Our founder and website were written up in the Montana Standard!
View the online article here and below, or click the images below for scans from the paper!
Land snorkeling —
Effort reacquaints adults and kids with nature
A squirrel uses tree branches as his own personal highway.
A spider sits in the center of his web, waiting patiently for prey.
The air is cool and minty at Lewis and Clark Caverns State Park, east of Whitehall, on this early August morning, and the light on the soft purple fireweed blossoms is striking.
All of nature’s little pieces garner attention on a land-snorkeling expedition.
On this particular Saturday morning, a small troupe of self-proclaimed “snork dorks” ambled mindfully through Montana’s oldest state park, noting the textural differences between species of leaves and stopping to examine the tiniest caterpillar with a jeweler’s loupe.
The expedition’s leader, Carol Guzman, coined the term “land snorkeling” more than 20 years ago while exploring Sedona, Ariz., with her husband. She noticed the parallels between her exploration and recreational snorkeling, in which participants spend time closely examining the underwater world without a destination or purpose.
Guzman, a Clyde Park painter who lived in New York for 13 years, always noticed the way people flocked to Central Park, no matter what time of year. People seemed drawn to nature, even in the most urban of locations.
But it’s not only Central Park where people can connect to the natural world.
“Even in a vacant lot you can go find a bug,” Guzman said. “Nature is very invasive. Nature is every place you look.”
Guzman’s land snorkeling initiative was borne out of concern about the way 21st Century children view nature. Guzman was inspired by Richard Louv’s “Last Child in the Woods,” a nonfiction book about the disadvantage for kids leading mostly nature-free lives, and his following work, “The Nature Principal.”
When she was a kid, Guzman’s mom would just tell her, “Go out and play.” And she would, finding trees to climb and woods in which to play.
These days, Guzman thinks parents may be reluctant to send their children off into nature, and kids are learning to think that there’s something dangerous about the outdoors. Couple that fear with technology that’s so readily available indoors, and it’s pretty easy for people to stay inside.
You can watch all the nature you want on the computer or TV, Guzman said, but it’s not the same.
“You don’t get the smells, the temperature changes, the light changes,” Guzman said. “(Getting out) feeds your soul so much more than being on your computer.”
The whole idea behind land snorkeling, Guzman said, is to get kids and adults alike reacquainted with nature. But to get the word out, she and her husband antithetically turned to technology.
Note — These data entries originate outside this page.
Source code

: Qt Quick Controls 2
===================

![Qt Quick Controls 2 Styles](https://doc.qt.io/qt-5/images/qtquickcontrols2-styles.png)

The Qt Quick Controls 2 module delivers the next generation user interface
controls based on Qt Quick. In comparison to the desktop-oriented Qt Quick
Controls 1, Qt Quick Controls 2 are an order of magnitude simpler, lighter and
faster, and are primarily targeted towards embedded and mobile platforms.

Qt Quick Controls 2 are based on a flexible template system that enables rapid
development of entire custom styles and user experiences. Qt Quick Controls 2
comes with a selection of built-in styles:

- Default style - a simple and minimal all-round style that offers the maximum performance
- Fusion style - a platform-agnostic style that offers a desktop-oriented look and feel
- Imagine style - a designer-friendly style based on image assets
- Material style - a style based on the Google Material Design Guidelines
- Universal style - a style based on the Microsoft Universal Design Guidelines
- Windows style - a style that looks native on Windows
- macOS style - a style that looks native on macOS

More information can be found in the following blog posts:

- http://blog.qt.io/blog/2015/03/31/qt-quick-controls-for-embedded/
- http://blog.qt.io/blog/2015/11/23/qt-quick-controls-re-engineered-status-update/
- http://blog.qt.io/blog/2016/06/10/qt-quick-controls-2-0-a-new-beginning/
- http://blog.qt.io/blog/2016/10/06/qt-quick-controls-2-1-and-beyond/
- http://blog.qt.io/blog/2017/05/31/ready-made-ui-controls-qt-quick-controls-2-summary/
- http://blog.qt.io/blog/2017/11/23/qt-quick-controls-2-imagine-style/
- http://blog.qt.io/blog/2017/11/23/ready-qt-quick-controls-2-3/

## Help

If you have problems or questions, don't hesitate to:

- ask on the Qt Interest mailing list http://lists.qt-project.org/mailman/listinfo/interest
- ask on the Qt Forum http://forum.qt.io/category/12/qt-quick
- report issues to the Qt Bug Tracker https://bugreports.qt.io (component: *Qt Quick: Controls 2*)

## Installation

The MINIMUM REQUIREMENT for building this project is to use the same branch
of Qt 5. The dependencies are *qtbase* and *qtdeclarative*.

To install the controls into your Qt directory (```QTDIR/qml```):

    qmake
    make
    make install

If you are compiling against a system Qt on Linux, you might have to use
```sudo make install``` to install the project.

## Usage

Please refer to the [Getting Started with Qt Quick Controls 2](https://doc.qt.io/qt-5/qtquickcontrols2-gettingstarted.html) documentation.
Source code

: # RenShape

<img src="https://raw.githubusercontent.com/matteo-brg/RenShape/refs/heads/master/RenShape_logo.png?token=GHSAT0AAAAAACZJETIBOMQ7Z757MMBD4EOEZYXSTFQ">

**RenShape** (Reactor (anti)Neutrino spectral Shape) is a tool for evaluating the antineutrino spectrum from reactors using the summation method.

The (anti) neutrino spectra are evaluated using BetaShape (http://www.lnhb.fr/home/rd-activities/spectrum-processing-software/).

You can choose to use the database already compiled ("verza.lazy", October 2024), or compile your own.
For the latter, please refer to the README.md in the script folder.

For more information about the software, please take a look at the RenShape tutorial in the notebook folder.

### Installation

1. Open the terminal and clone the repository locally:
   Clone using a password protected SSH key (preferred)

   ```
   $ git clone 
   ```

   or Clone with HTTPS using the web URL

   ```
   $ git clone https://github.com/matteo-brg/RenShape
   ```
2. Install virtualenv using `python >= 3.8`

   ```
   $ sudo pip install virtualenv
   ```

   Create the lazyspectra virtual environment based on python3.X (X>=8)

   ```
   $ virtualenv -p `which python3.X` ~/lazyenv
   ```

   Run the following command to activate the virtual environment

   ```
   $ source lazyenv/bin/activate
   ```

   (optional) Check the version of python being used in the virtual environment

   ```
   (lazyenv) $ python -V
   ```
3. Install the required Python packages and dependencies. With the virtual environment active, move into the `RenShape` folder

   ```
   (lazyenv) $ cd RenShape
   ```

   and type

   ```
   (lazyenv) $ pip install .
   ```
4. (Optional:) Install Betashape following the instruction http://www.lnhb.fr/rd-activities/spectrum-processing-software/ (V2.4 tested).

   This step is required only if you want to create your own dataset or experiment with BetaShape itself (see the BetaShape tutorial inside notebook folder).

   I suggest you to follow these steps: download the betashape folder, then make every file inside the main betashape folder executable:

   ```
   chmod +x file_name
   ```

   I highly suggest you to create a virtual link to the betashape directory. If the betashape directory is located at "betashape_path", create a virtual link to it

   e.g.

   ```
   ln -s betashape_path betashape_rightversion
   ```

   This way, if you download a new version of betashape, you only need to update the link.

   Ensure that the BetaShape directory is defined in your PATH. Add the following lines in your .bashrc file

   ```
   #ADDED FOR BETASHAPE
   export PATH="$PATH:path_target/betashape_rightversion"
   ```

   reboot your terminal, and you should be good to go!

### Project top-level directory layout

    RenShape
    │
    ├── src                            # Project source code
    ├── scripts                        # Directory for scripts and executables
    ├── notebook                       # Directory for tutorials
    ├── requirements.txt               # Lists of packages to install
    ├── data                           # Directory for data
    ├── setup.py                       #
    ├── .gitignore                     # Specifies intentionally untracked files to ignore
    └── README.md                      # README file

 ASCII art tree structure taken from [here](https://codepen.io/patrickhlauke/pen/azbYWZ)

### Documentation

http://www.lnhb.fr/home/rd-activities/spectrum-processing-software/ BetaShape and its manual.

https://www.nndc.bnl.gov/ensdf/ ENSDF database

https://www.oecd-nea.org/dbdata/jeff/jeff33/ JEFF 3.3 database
“We did an oxymoron and developed a website that basically says, ‘Turn this off and go outside!’” Guzman said, laughing. See www.landsnorkel.com
Guzman said goals are usually an important feature of outdoor excursions these days, but they’re not necessary.
“It’s really interesting not going with any destination in mind,” Guzman said. “It’s not like taking a march to the top of a mountain.”
In fact, over the course of about 40 minutes, the group made it a little more than one-eighth of a mile.
But the things they noticed may have been missed at any other pace: the way the stem-like fireweed seed pods open to reveal long feathery seeds; the sharp pine scent of juniper berries; the skilled weave of a small nest off the beaten path.
All those little things, Guzman said, are part of the whole web of everything that sustains us.